Problem to solve:
Would you copy out each line of the records below that includes the word "Typing"?

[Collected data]
* * *

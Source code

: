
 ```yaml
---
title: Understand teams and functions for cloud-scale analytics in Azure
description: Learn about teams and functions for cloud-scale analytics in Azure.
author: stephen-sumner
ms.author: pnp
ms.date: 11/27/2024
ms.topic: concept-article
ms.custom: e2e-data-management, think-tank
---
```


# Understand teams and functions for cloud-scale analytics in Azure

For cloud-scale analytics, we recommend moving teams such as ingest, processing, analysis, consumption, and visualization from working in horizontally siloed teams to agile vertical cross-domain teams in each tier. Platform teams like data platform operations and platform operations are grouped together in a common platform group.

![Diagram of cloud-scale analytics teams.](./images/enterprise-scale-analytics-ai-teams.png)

* * *

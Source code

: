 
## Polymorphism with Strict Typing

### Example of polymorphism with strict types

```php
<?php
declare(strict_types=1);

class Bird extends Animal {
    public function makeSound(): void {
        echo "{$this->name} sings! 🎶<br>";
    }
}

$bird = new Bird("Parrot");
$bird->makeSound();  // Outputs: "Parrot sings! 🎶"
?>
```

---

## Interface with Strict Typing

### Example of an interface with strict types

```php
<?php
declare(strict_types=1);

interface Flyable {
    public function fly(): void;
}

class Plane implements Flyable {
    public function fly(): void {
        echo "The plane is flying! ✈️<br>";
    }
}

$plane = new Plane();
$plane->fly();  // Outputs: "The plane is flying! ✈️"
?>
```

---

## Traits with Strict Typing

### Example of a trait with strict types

* * *

Exercise output:
## Polymorphism with Strict Typing
## Interface with Strict Typing
## Traits with Strict Typing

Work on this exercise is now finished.